Task instructions: Among the entries below, copy every line that carries the word "trading".

Given data:
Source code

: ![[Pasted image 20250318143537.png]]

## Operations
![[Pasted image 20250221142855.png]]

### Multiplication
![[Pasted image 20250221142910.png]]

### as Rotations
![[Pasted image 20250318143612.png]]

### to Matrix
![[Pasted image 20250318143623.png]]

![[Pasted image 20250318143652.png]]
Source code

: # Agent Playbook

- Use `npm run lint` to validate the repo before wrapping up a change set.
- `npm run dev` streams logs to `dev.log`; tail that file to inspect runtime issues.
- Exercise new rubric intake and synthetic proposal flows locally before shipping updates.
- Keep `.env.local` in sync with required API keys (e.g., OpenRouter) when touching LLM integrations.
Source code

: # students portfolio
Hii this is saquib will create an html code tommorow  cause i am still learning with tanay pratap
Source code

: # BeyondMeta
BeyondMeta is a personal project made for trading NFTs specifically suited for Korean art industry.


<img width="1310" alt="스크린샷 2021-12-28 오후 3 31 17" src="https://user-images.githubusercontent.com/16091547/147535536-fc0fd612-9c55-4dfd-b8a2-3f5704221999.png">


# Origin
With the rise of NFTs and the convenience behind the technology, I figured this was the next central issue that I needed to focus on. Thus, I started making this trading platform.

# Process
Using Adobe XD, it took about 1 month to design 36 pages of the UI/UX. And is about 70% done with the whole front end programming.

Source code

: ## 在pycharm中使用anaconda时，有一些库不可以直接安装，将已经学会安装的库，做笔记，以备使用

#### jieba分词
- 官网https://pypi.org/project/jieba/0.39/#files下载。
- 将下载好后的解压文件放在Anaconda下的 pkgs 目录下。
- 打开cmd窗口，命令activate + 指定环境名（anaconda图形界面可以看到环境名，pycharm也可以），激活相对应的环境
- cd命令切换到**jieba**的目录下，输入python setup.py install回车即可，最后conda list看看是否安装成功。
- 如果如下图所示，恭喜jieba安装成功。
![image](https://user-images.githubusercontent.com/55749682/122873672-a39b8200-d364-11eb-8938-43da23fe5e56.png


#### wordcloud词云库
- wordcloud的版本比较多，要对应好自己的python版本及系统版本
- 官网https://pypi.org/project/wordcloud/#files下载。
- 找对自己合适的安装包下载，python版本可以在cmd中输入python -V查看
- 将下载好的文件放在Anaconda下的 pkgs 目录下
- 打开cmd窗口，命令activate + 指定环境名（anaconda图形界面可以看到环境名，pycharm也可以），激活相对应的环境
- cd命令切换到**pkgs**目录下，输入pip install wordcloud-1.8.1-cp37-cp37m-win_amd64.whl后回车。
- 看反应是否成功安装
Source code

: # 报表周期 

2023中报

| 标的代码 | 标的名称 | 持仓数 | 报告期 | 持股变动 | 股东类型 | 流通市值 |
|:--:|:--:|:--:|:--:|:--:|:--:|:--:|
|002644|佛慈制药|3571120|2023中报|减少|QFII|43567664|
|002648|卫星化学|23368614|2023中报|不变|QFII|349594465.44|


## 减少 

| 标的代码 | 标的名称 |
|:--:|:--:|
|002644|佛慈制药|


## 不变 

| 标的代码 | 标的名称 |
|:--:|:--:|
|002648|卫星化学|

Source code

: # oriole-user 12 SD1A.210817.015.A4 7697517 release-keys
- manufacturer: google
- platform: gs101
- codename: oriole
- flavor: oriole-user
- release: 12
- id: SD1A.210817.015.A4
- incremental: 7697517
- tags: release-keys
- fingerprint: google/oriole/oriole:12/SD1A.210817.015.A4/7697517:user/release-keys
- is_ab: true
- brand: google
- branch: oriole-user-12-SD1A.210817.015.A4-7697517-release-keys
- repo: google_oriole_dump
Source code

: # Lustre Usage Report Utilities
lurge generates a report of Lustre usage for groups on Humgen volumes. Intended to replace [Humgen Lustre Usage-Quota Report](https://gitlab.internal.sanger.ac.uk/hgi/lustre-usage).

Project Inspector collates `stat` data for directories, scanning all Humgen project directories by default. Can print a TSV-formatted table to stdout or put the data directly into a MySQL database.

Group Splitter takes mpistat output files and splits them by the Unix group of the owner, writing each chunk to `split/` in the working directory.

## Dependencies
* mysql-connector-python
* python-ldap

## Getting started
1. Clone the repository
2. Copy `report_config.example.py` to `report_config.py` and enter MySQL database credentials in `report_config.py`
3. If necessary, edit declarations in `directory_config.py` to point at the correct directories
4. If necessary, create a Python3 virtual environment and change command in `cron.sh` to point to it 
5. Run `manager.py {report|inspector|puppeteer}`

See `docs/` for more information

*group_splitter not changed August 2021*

Answer area:
BeyondMeta is a personal project made for trading NFTs specifically suited for Korean art industry.
With the rise of NFTs and the convenience behind the technology, I figured this was the next central issue that I needed to focus on. Thus, I started making this trading platform.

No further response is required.